Facebook, Instagram, YouTube und Twitter sollen dabei möglichst viele Generationen weltweit erreichen. Um global verständlich zu machen, worum es dem Landkreis Fürstenfeldbruck in seiner Erinnerungsarbeit geht, soll die Seite in mehrere Sprachen übersetzt werden. Mindestens in Englisch, Hebräisch und Arabisch, ob auch in Französisch, sei noch nicht geklärt, sagt Seiz.

Die Hauptzielgruppe ist die junge Generation, die zeitlich wie auch inhaltlich am weitesten von den Themen Olympiaattentat 1972 und palästinensischer Terror entfernt ist. Geht es doch vor allem darum, die Erinnerung an die Opfer so lange wie möglich zu erhalten. Der wesentliche Bildungsansatz dabei ist im vierten der vier Projektelemente enthalten. Das ist die Mahnung zum Frieden und zur Aussöhnung. Jungen Menschen, die sich für die Ereignisse von 1972 interessieren oder die vielleicht im Unterricht damit bekannt gemacht werden, sollen mit den ihnen geläufigen technischen Möglichkeiten davon erfahren, wie der 5. September auf dem Fliegerhorst Fürstenfeldbruck ablief, was dazu führte, dass es so weit kam und welche Folgen das Attentat hatte. Augmented Reality heißt das technische Stichwort, das Seiz in ihrem Projektplan aufgeschrieben hat, und in dieser "erweiterten Wirklichkeit" soll es möglich sein, sich virtuell durch Räume zu bewegen und stets die notwendigen Informationen zu bekommen, die nötig sind, um das Geschehen zu verstehen.

AR-App

Augmented Reality heißt übersetzt Erweiterte Wirklichkeit und bedeutet für Nutzer einer AR-App ein zusätzliches sichtbares und meist auch hörbares Erlebnis. Vorbild für die in Fürstenfeldbruck geplante AR-App zum Olympiaattentat könnte die App sein, die die KZ-Gedenkstätte Dachau in diesem Jahr veröffentlicht hat. Dem Besucher wird die Möglichkeit gegeben, mithilfe der App auf Smartphone oder Tablet am authentischen Ort zusätzliche Bilder zu sehen. Nachgezeichnet wird so der Tag der Befreiung am 29. April 1945. Beim Blick durch die Kamera werden historische Schwarzweißaufnahmen eingeblendet, die so einen Eindruck vermitteln sollen, wie der Tag im Konzentrationslager ablief. Zu jedem Bildereignis gibt es auch eine gesprochene Erklärung. ecs

Den Inhalt dafür liefern Historiker, ebenfalls jüngere Menschen, die noch nicht weit von der Generation entfernt sind, die diese Bildung erfahren soll. Seiz will ausdrücklich die emotionale Ebene erreichen, um das Bildungskonzept umzusetzen. Und dazu dienen sollen auch historische Fotos und erklärende Texte. Im digitalen Erinnerungsort werden aber auch Zeitzeugen ihre Erlebnisse schildern, entweder in einer Tonaufnahme oder in Video-Interviews.
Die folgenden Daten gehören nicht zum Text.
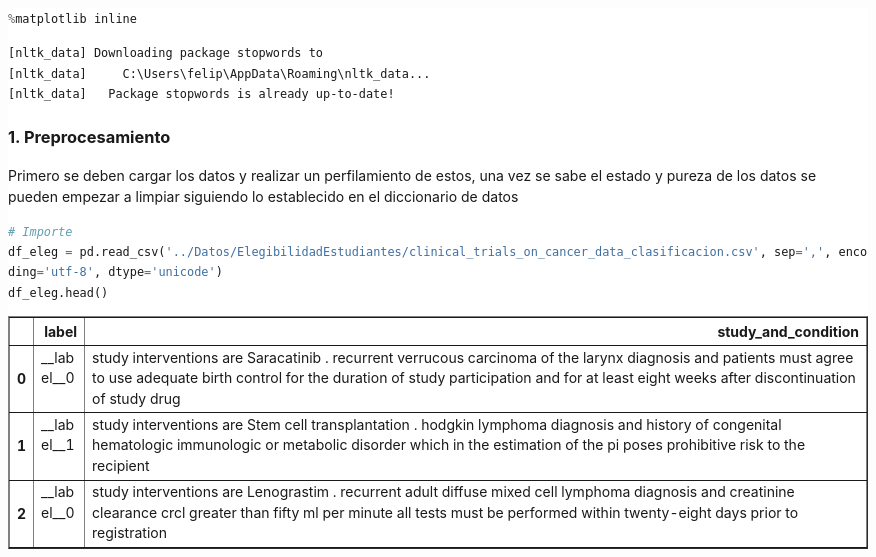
 ```python
%matplotlib inline
```

    [nltk_data] Downloading package stopwords to
    [nltk_data]     C:\Users\felip\AppData\Roaming\nltk_data...
    [nltk_data]   Package stopwords is already up-to-date!


### 1. Preprocesamiento

Primero se deben cargar los datos y realizar un perfilamiento de estos, una vez se sabe el estado y pureza de los datos se pueden empezar a limpiar siguiendo lo establecido en el diccionario de datos


```python
# Importe
df_eleg = pd.read_csv('../Datos/ElegibilidadEstudiantes/clinical_trials_on_cancer_data_clasificacion.csv', sep=',', encoding='utf-8', dtype='unicode')
df_eleg.head()
```




<div>
<style scoped>
    .dataframe tbody tr th:only-of-type {
        vertical-align: middle;
    }

    .dataframe tbody tr th {
        vertical-align: top;
    }

    .dataframe thead th {
        text-align: right;
    }
</style>
<table border="1" class="dataframe">
  <thead>
    <tr style="text-align: right;">
      <th></th>
      <th>label</th>
      <th>study_and_condition</th>
    </tr>
  </thead>
  <tbody>
    <tr>
      <th>0</th>
      <td>__label__0</td>
      <td>study interventions are Saracatinib . recurrent verrucous carcinoma of the larynx diagnosis and patients must agree to use adequate birth control for the duration of study participation and for at least eight weeks after discontinuation of study drug</td>
    </tr>
    <tr>
      <th>1</th>
      <td>__label__1</td>
      <td>study interventions are Stem cell transplantation . hodgkin lymphoma diagnosis and history of congenital hematologic immunologic or metabolic disorder which in the estimation of the pi poses prohibitive risk to the recipient</td>
    </tr>
    <tr>
      <th>2</th>
      <td>__label__0</td>
      <td>study interventions are Lenograstim . recurrent adult diffuse mixed cell lymphoma diagnosis and creatinine clearance crcl greater than fifty ml per minute all tests must be performed within twenty-eight days prior to registration</td>
    </tr>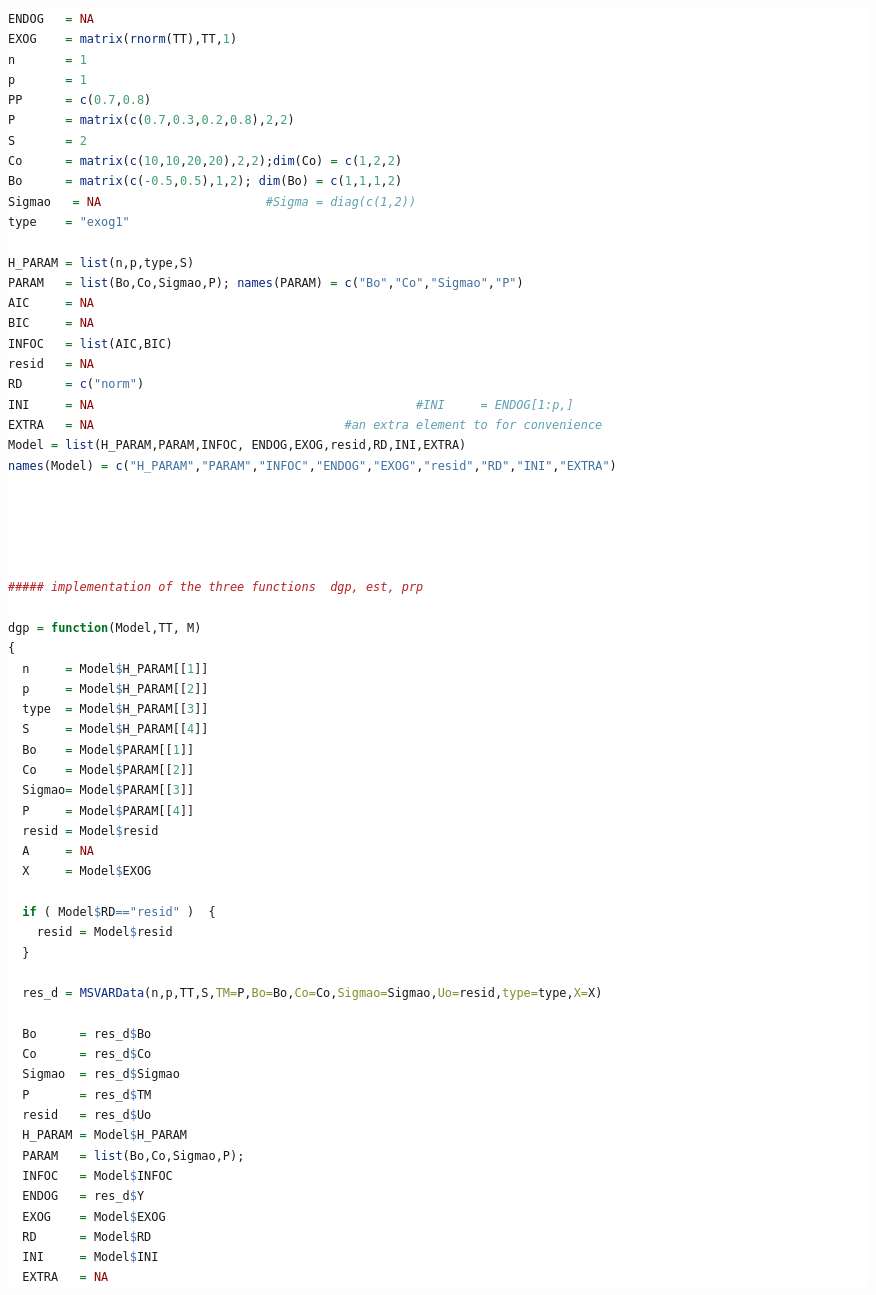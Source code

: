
 ``` r
ENDOG   = NA
EXOG    = matrix(rnorm(TT),TT,1)
n       = 1
p       = 1
PP      = c(0.7,0.8)
P       = matrix(c(0.7,0.3,0.2,0.8),2,2)
S       = 2
Co      = matrix(c(10,10,20,20),2,2);dim(Co) = c(1,2,2)
Bo      = matrix(c(-0.5,0.5),1,2); dim(Bo) = c(1,1,1,2)
Sigmao   = NA                       #Sigma = diag(c(1,2))
type    = "exog1"

H_PARAM = list(n,p,type,S)
PARAM   = list(Bo,Co,Sigmao,P); names(PARAM) = c("Bo","Co","Sigmao","P")
AIC     = NA
BIC     = NA
INFOC   = list(AIC,BIC)
resid   = NA
RD      = c("norm")
INI     = NA                                             #INI     = ENDOG[1:p,]
EXTRA   = NA                                   #an extra element to for convenience
Model = list(H_PARAM,PARAM,INFOC, ENDOG,EXOG,resid,RD,INI,EXTRA)
names(Model) = c("H_PARAM","PARAM","INFOC","ENDOG","EXOG","resid","RD","INI","EXTRA")





##### implementation of the three functions  dgp, est, prp

dgp = function(Model,TT, M)
{
  n     = Model$H_PARAM[[1]]
  p     = Model$H_PARAM[[2]]
  type  = Model$H_PARAM[[3]]
  S     = Model$H_PARAM[[4]]
  Bo    = Model$PARAM[[1]]
  Co    = Model$PARAM[[2]]
  Sigmao= Model$PARAM[[3]]
  P     = Model$PARAM[[4]]
  resid = Model$resid
  A     = NA
  X     = Model$EXOG

  if ( Model$RD=="resid" )  {
    resid = Model$resid
  }

  res_d = MSVARData(n,p,TT,S,TM=P,Bo=Bo,Co=Co,Sigmao=Sigmao,Uo=resid,type=type,X=X)

  Bo      = res_d$Bo
  Co      = res_d$Co
  Sigmao  = res_d$Sigmao
  P       = res_d$TM
  resid   = res_d$Uo
  H_PARAM = Model$H_PARAM
  PARAM   = list(Bo,Co,Sigmao,P);
  INFOC   = Model$INFOC
  ENDOG   = res_d$Y
  EXOG    = Model$EXOG
  RD      = Model$RD
  INI     = Model$INI
  EXTRA   = NA
```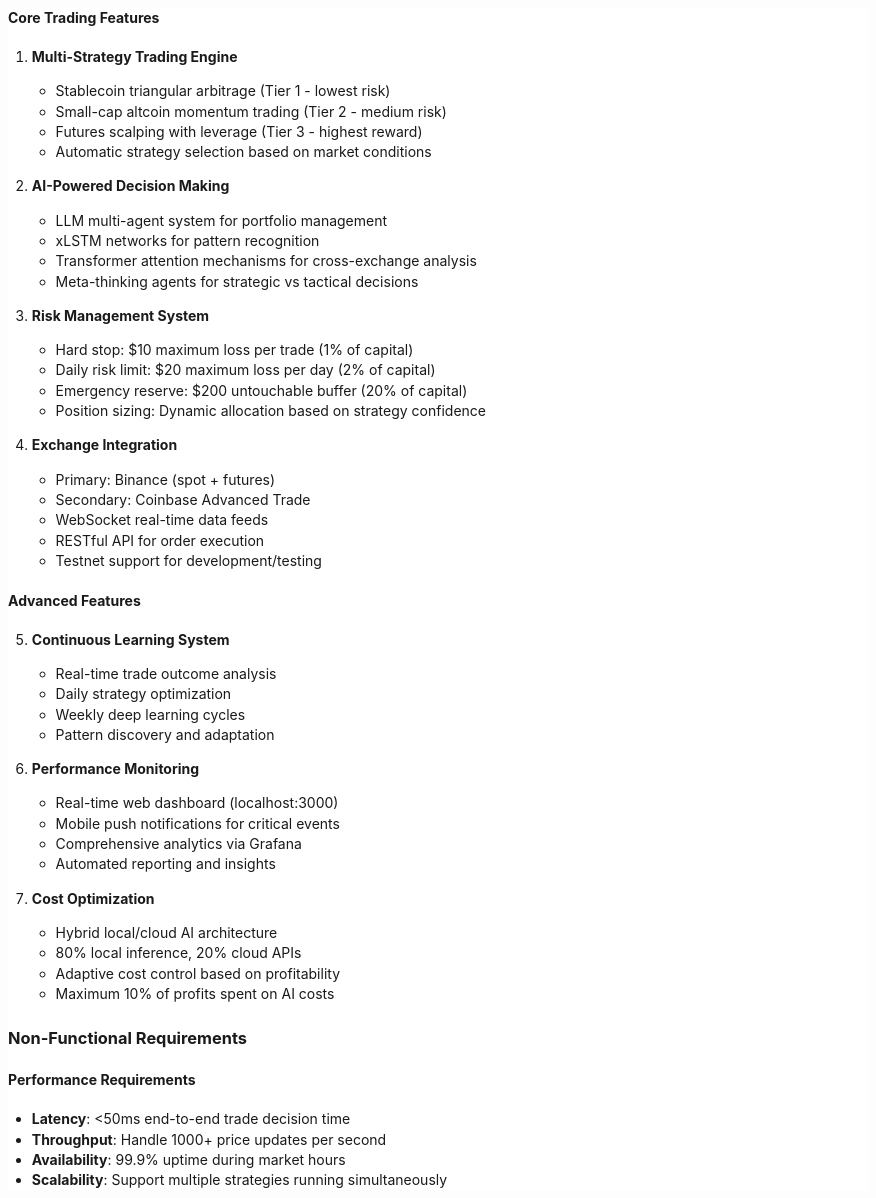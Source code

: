 #### Core Trading Features
1. **Multi-Strategy Trading Engine**
   - Stablecoin triangular arbitrage (Tier 1 - lowest risk)
   - Small-cap altcoin momentum trading (Tier 2 - medium risk)  
   - Futures scalping with leverage (Tier 3 - highest reward)
   - Automatic strategy selection based on market conditions

2. **AI-Powered Decision Making**
   - LLM multi-agent system for portfolio management
   - xLSTM networks for pattern recognition
   - Transformer attention mechanisms for cross-exchange analysis
   - Meta-thinking agents for strategic vs tactical decisions

3. **Risk Management System**
   - Hard stop: $10 maximum loss per trade (1% of capital)
   - Daily risk limit: $20 maximum loss per day (2% of capital)
   - Emergency reserve: $200 untouchable buffer (20% of capital)
   - Position sizing: Dynamic allocation based on strategy confidence

4. **Exchange Integration**
   - Primary: Binance (spot + futures)
   - Secondary: Coinbase Advanced Trade
   - WebSocket real-time data feeds
   - RESTful API for order execution
   - Testnet support for development/testing

#### Advanced Features
5. **Continuous Learning System**
   - Real-time trade outcome analysis
   - Daily strategy optimization
   - Weekly deep learning cycles
   - Pattern discovery and adaptation

6. **Performance Monitoring**
   - Real-time web dashboard (localhost:3000)
   - Mobile push notifications for critical events
   - Comprehensive analytics via Grafana
   - Automated reporting and insights

7. **Cost Optimization**
   - Hybrid local/cloud AI architecture
   - 80% local inference, 20% cloud APIs
   - Adaptive cost control based on profitability
   - Maximum 10% of profits spent on AI costs

### Non-Functional Requirements

#### Performance Requirements
- **Latency**: <50ms end-to-end trade decision time
- **Throughput**: Handle 1000+ price updates per second
- **Availability**: 99.9% uptime during market hours
- **Scalability**: Support multiple strategies running simultaneously
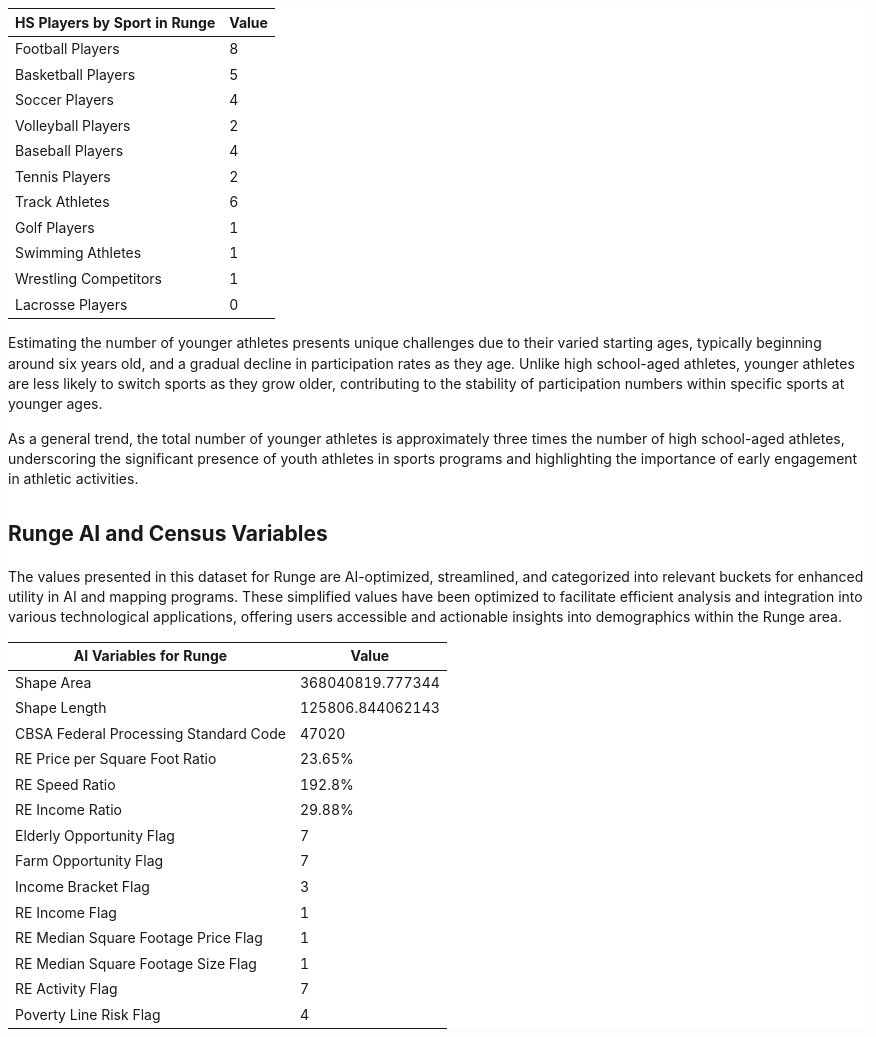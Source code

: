 | HS Players by Sport in Runge | Value |
|-------------|-------|
| Football Players | 8 |
| Basketball Players | 5 |
| Soccer Players | 4 |
| Volleyball Players | 2 |
| Baseball Players | 4 |
| Tennis Players | 2 |
| Track Athletes | 6 |
| Golf Players | 1 |
| Swimming Athletes | 1 |
| Wrestling Competitors | 1 |
| Lacrosse Players | 0 |

Estimating the number of younger athletes presents unique challenges due to their varied starting ages, typically beginning around six years old, and a gradual decline in participation rates as they age. Unlike high school-aged athletes, younger athletes are less likely to switch sports as they grow older, contributing to the stability of participation numbers within specific sports at younger ages.  

As a general trend, the total number of younger athletes is approximately three times the number of high school-aged athletes, underscoring the significant presence of youth athletes in sports programs and highlighting the importance of early engagement in athletic activities.

## Runge AI and Census Variables

The values presented in this dataset for Runge are AI-optimized, streamlined, and categorized into relevant buckets for enhanced utility in AI and mapping programs. These simplified values have been optimized to facilitate efficient analysis and integration into various technological applications, offering users accessible and actionable insights into demographics within the Runge area.

| AI Variables for Runge | Value |
|-------------|-------|
| Shape Area | 368040819.777344 |
| Shape Length | 125806.844062143 |
| CBSA Federal Processing Standard Code | 47020 |
| RE Price per Square Foot Ratio | 23.65% |
| RE Speed Ratio | 192.8% |
| RE Income Ratio | 29.88% |
| Elderly Opportunity Flag | 7 |
| Farm Opportunity Flag | 7 |
| Income Bracket Flag | 3 |
| RE Income Flag | 1 |
| RE Median Square Footage Price Flag | 1 |
| RE Median Square Footage Size Flag | 1 |
| RE Activity Flag | 7 |
| Poverty Line Risk Flag | 4 |
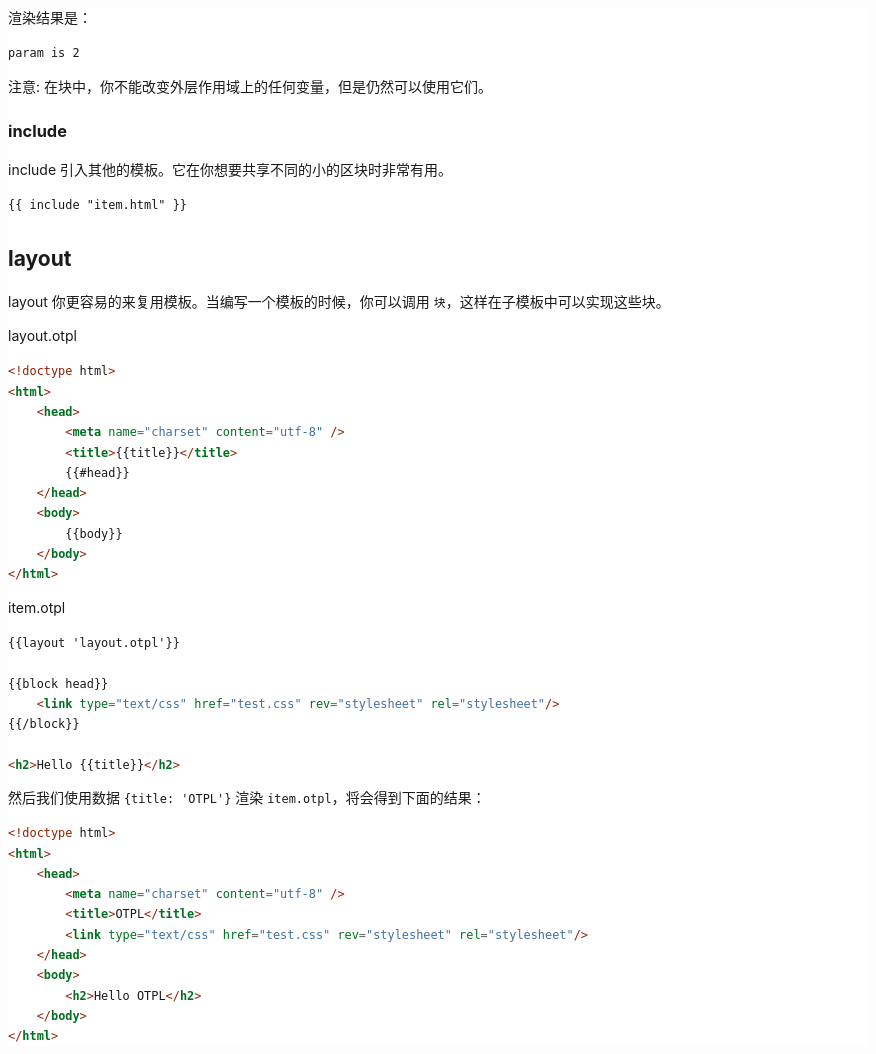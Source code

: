 渲染结果是：

```
param is 2
```

注意: 在块中，你不能改变外层作用域上的任何变量，但是仍然可以使用它们。

### include

include 引入其他的模板。它在你想要共享不同的小的区块时非常有用。

```
{{ include "item.html" }}
```

## layout

layout 你更容易的来复用模板。当编写一个模板的时候，你可以调用 `块`，这样在子模板中可以实现这些块。


layout.otpl

```html
<!doctype html>
<html>
    <head>
        <meta name="charset" content="utf-8" />
        <title>{{title}}</title>
        {{#head}}
    </head>
    <body>
        {{body}}
    </body>
</html>
```

item.otpl

```html
{{layout 'layout.otpl'}}

{{block head}}
    <link type="text/css" href="test.css" rev="stylesheet" rel="stylesheet"/>
{{/block}}

<h2>Hello {{title}}</h2>
```

然后我们使用数据 `{title: 'OTPL'}` 渲染 `item.otpl`，将会得到下面的结果：

```html
<!doctype html>
<html>
    <head>
        <meta name="charset" content="utf-8" />
        <title>OTPL</title>
        <link type="text/css" href="test.css" rev="stylesheet" rel="stylesheet"/>
    </head>
    <body>
        <h2>Hello OTPL</h2>
    </body>
</html>
```
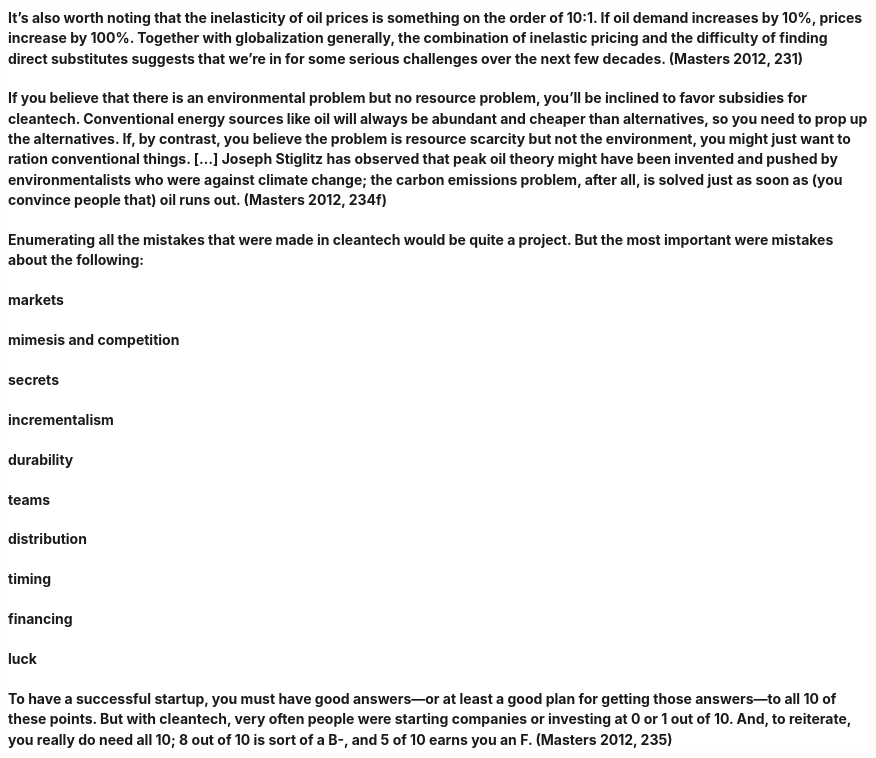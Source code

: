 #### It’s also worth noting that the inelasticity of oil prices is something on the order of 10:1. If oil demand increases by 10%, prices increase by 100%. Together with globalization generally, the combination of inelastic pricing and the difficulty of finding direct substitutes suggests that we’re in for some serious challenges over the next few decades. (Masters 2012, 231)

#### If you believe that there is an environmental problem but no resource problem, you’ll be inclined to favor subsidies for cleantech. Conventional energy sources like oil will always be abundant and cheaper than alternatives, so you need to prop up the alternatives. If, by contrast, you believe the problem is resource scarcity but not the environment, you might just want to ration conventional things. […] Joseph Stiglitz has observed that peak oil theory might have been invented and pushed by environmentalists who were against climate change; the carbon emissions problem, after all, is solved just as soon as (you convince people that) oil runs out. (Masters 2012, 234f)

#### Enumerating all the mistakes that were made in cleantech would be quite a project. But the most important were mistakes about the following:

#### []() markets

#### mimesis and competition

#### secrets

#### incrementalism

#### durability

#### teams

#### distribution

#### timing

#### financing

#### luck

#### To have a successful startup, you must have good answers—or at least a good plan for getting those answers—to all 10 of these points. But with cleantech, very often people were starting companies or investing at 0 or 1 out of 10. And, to reiterate, you really do need all 10; 8 out of 10 is sort of a B-, and 5 of 10 earns you an F. (Masters 2012, 235)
Es kommen also Menschen zu Wort, deren eindrückliche und nahegehenden Schilderungen alle diejenigen schon erlebt haben, die seit längerem die Erinnerungsarbeit des Landkreises verfolgen. In der digitalen und immer komplexer werdenden Welt vielleicht die einzige Möglichkeit, mit dem Erzählen erinnern, gedenken, zurückblicken und mahnen zu können.